Intersektionale Perspektiven: Queer, Kunst, Widerstand
Ein besonders bemerkenswerter Programmpunkt war die Einbindung queerer, künstlerischer und feministischer Stimmen. So wurden unter anderem queere Lesarten von Kolonialismus thematisiert, die bislang wenig Aufmerksamkeit erhalten. Auch Performancekunst spielte eine zentrale Rolle – etwa in Beiträgen von Künstler*innen wie Grada Kilomba, die mit Bühneninstallationen Erinnerung und Widerstand miteinander verbindet.
Begleitend zur Konferenz fand zudem das Afrolution Festival statt, das Musik, Literatur und politische Debatte zusammenführte. Dieses Format schuf einen niederschwelligen Zugang zu komplexen Themen und band junge Menschen aktiv ein.
Transnationale Bündnisse & Zukunftspläne
Die Berliner Konferenz war nicht alleinstehend.
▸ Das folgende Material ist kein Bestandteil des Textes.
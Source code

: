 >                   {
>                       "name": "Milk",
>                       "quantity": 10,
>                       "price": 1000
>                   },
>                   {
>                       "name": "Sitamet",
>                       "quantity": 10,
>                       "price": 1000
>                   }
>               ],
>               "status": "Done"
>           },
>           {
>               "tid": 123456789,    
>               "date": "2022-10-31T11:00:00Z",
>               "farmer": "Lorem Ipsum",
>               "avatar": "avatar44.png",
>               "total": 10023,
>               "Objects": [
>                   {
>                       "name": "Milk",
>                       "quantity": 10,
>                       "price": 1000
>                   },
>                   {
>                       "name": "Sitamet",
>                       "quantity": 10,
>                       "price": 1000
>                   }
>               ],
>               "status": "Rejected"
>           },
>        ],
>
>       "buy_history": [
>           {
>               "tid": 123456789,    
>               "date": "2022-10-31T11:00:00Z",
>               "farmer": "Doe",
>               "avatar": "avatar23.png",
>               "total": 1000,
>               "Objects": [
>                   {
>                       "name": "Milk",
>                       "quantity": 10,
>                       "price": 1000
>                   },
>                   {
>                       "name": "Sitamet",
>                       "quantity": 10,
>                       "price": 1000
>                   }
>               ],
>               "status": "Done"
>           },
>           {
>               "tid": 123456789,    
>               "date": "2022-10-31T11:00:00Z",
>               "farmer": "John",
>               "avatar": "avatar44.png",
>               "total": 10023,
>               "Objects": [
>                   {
Delegationen kündigten bereits weitere Veranstaltungen in London, Paris und Johannesburg an. Ziel sei es, bis 2026 einen transnational abgestimmten „Dekolonialen Fahrplan“ zu entwickeln – mit konkreten Leitlinien für Bildungspläne, Rückgabeverfahren, finanzielle Reparationen und institutionelle Reformen.
Langfristig sollen auch multilaterale Organe wie die Vereinten Nationen eingebunden werden. Ein UN-Sonderausschuss zur Kolonialverantwortung ist in Planung. Dieser könnte als Monitoringstelle für Fortschritte und Rückschritte dienen – ein Vorhaben, das von weiten Teilen der Zivilgesellschaft unterstützt wird.
Fazit: Ein Wendepunkt für die Erinnerungskultur?
Die Dekoloniale Konferenz in Berlin 2025 war mehr als eine akademische Veranstaltung – sie war ein lautstarkes Signal an die Politik, die Erinnerungskultur, das Bildungswesen und die globale Öffentlichkeit. Die afrikanische Diaspora forderte nicht nur Gerechtigkeit, sondern präsentierte konkrete Konzepte für eine faire und gleichberechtigte Zukunft.
„Dekolonisation ist kein Akt der Großzügigkeit, sondern der Gerechtigkeit“, lautete eine der zentralen Aussagen der Abschlussveranstaltung.
Ob die Forderungen in politische Maßnahmen umgesetzt werden, bleibt offen. Doch eines ist sicher: Die Stimmen der afrikanischen Diaspora sind nicht mehr zu überhören. Die Berliner Konferenz war ein Ausdruck dieser neuen Selbstverständlichkeit – und möglicherweise der Beginn einer dauerhaft veränderten Erinnerungspolitik in Europa.